Due to Lua's object ownership, the implementation of that class is a little interesting. It is not (safely) possible to get the actual table out of the lua_State and the only table inspection/manipulation API from C is to have the table object on the Lua stack and then calling stack-based API functions. If we want to be able to pass around references to such a table in Perl space, then we have to somehow reference it at a distance without having a straight C pointer. When creating the PLua::Table, we use luaL_ref to store a reference to the table in the Lua registry (read up on this in the Lua manual now if that's not familiar to you).

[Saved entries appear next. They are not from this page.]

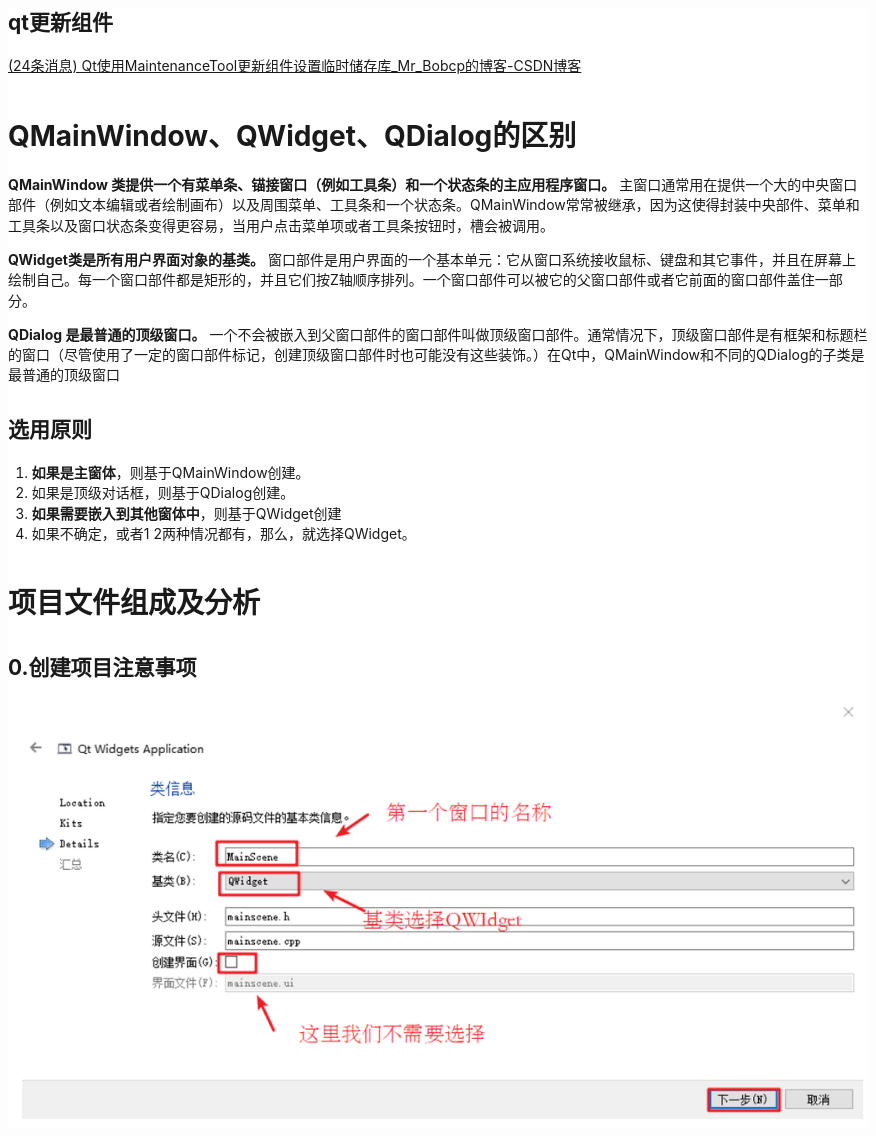 

## qt更新组件

[(24条消息) Qt使用MaintenanceTool更新组件设置临时储存库_Mr_Bobcp的博客-CSDN博客](https://blog.csdn.net/Mr_Bobcp/article/details/97796585)





#   QMainWindow、QWidget、QDialog的区别

**QMainWindow 类提供一个有菜单条、锚接窗口（例如工具条）和一个状态条的主应用程序窗口。** 主窗口通常用在提供一个大的中央窗口部件（例如文本编辑或者绘制画布）以及周围菜单、工具条和一个状态条。QMainWindow常常被继承，因为这使得封装中央部件、菜单和工具条以及窗口状态条变得更容易，当用户点击菜单项或者工具条按钮时，槽会被调用。

**QWidget类是所有用户界面对象的基类。** 窗口部件是用户界面的一个基本单元：它从窗口系统接收鼠标、键盘和其它事件，并且在屏幕上绘制自己。每一个窗口部件都是矩形的，并且它们按Z轴顺序排列。一个窗口部件可以被它的父窗口部件或者它前面的窗口部件盖住一部分。

**QDialog 是最普通的顶级窗口。** 一个不会被嵌入到父窗口部件的窗口部件叫做顶级窗口部件。通常情况下，顶级窗口部件是有框架和标题栏的窗口（尽管使用了一定的窗口部件标记，创建顶级窗口部件时也可能没有这些装饰。）在Qt中，QMainWindow和不同的QDialog的子类是最普通的顶级窗口

##  选用原则

1. **如果是主窗体**，则基于QMainWindow创建。
2. 如果是顶级对话框，则基于QDialog创建。
3. **如果需要嵌入到其他窗体中**，则基于QWidget创建
4. 如果不确定，或者1 2两种情况都有，那么，就选择QWidget。





# 项目文件组成及分析

## 0.创建项目注意事项

![image-20220718164826418](QT笔记.assets/image-20220718164826418.png)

To this effect, a PLua::Table is a struct that holds a pointer to the lua_State that the table belongs to, plus an integer indicating the registry index of our stashed reference. Whenever we want to do any operation on the table, we have to first fetch the actual table reference from the Lua registry and put it on the Lua stack. This is done using the PLU_TABLE_PUSH_TO_STACK macro (plu_table.h).

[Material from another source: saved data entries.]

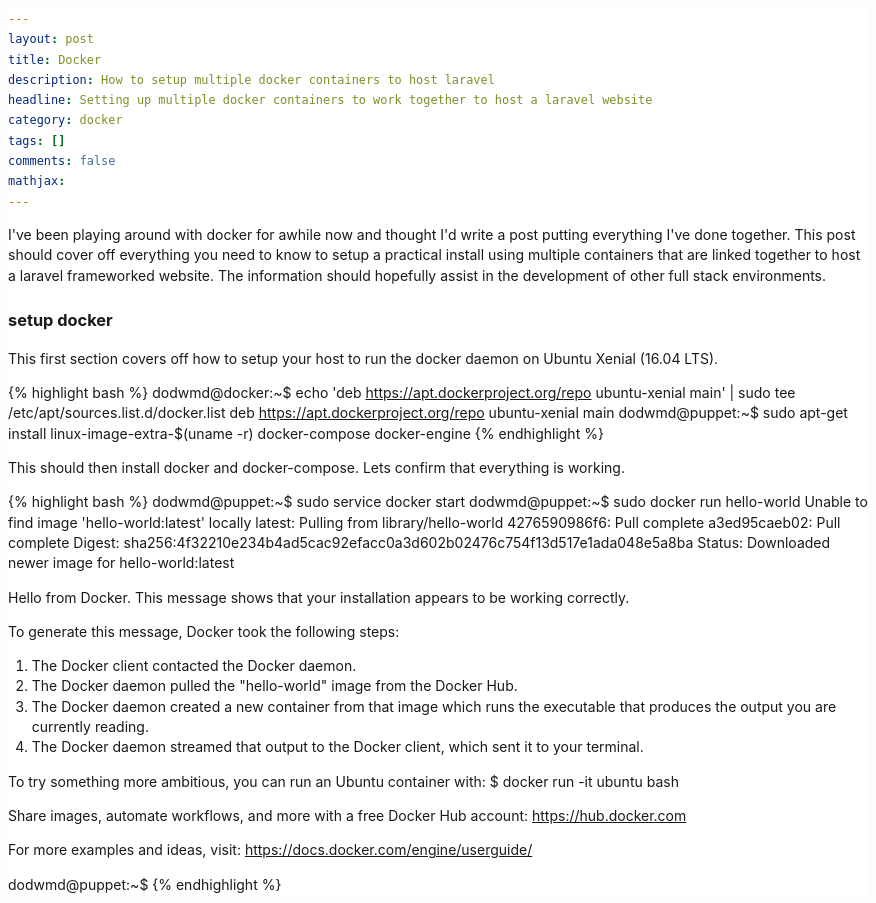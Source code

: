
 ```yaml
---
layout: post
title: Docker
description: How to setup multiple docker containers to host laravel
headline: Setting up multiple docker containers to work together to host a laravel website
category: docker
tags: []
comments: false
mathjax:
---
```


I've been playing around with docker for awhile now and thought I'd write a post putting everything I've done together. This post should cover off everything you need to know to setup a practical install using multiple containers that are linked together to host a laravel frameworked website. The information should hopefully assist in the development of other full stack environments.


### setup docker

This first section covers off how to setup your host to run the docker daemon on Ubuntu Xenial (16.04 LTS). 

{% highlight bash %}
dodwmd@docker:~$ echo 'deb https://apt.dockerproject.org/repo ubuntu-xenial main' | sudo tee /etc/apt/sources.list.d/docker.list
deb https://apt.dockerproject.org/repo ubuntu-xenial main
dodwmd@puppet:~$ sudo apt-get install linux-image-extra-$(uname -r) docker-compose docker-engine
{% endhighlight %}

This should then install docker and docker-compose. Lets confirm that everything is working.
 
{% highlight bash %}
dodwmd@puppet:~$ sudo service docker start
dodwmd@puppet:~$ sudo docker run hello-world
Unable to find image 'hello-world:latest' locally
latest: Pulling from library/hello-world
4276590986f6: Pull complete
a3ed95caeb02: Pull complete
Digest: sha256:4f32210e234b4ad5cac92efacc0a3d602b02476c754f13d517e1ada048e5a8ba
Status: Downloaded newer image for hello-world:latest

Hello from Docker.
This message shows that your installation appears to be working correctly.

To generate this message, Docker took the following steps:
 1. The Docker client contacted the Docker daemon.
 2. The Docker daemon pulled the "hello-world" image from the Docker Hub.
 3. The Docker daemon created a new container from that image which runs the
    executable that produces the output you are currently reading.
 4. The Docker daemon streamed that output to the Docker client, which sent it
    to your terminal.

To try something more ambitious, you can run an Ubuntu container with:
 $ docker run -it ubuntu bash

Share images, automate workflows, and more with a free Docker Hub account:
 https://hub.docker.com

For more examples and ideas, visit:
 https://docs.docker.com/engine/userguide/

dodwmd@puppet:~$ 
{% endhighlight %}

In the destructor of the PLua::Table object, we use luaL_unref to release our reference to the handle, allowing Lua to GC it.

Of course, this all means that PLua::Tables will never travel between lua_States and this could be "interesting" once having multiple Lua interpreters is actually possible.

Fundamentally, wrapping a Lua function for Perl works with the same Lua-side tricks as the table wrapping. The code lives in plu_lua_function.{c,h}. On top of that, function wrappers require a number of additional tricks to work:

These function wrappers are actual Perl subroutine references that just so happen to be blessed into the PLua::Function package. This is purely so that the destructor can release the reference to the Lua function that we've stashed (see above). But it gets even more weird!

A very simple way to implement this would be to have a generic "call a Lua function by name or registry index (see above)" function and then to attach the registry index (or conceivably, name) in Perl space using a closure:

# THIS IS NOT HOW IT REALLY WORKS!
sub make_lua_wrapper {
  my ($registry_index, $lua_state) = @_;
  return sub {
    return _invoke_lua_function($lua_state, $registry_index, \@_);
  }
}

This would just create a Perl closure over the necessary data and store & encapsulate it that way. Perl closures are fantastic devices. Alas, this scheme requires three function calls, one being the Perl closure, one being the _call_into_lua XSUB, one being the actual Lua function. PLua is all about performance (and convenience), so that doesn't fly.

Instead, we use a trick inspired by the Class::XSAccessor CPAN module. There is a detailed explanation of the technique in the source comments of that code base. In a nutshell, a Perl CV* (the Perl struct typedef for "Code Values", subroutines) contains a union (cf. XSANY) that is used to implement the XS ALIAS (see perlxs) feature. It can store an integer indicating the XSUB alias to call. It can also store a pointer. The trick is to have one invoker XSUB like the above _invoke_lua_function (in xs/Function.xs) and then we create a new Perl-side subroutine reference of that same XSUB over and over again using newXS. Yes, this means that all Lua function wrappers are really Perl-side references to the same C function. But the Perl-side references are curried by storing a pointer to a plu_function_t struct in the XSANY.any_ptr which holds the information about the Lua function to call. Et voila, we've done away with that pesky slow Perl closure. Queue maniacal laughter.

The rest is just marshalling data back and forth.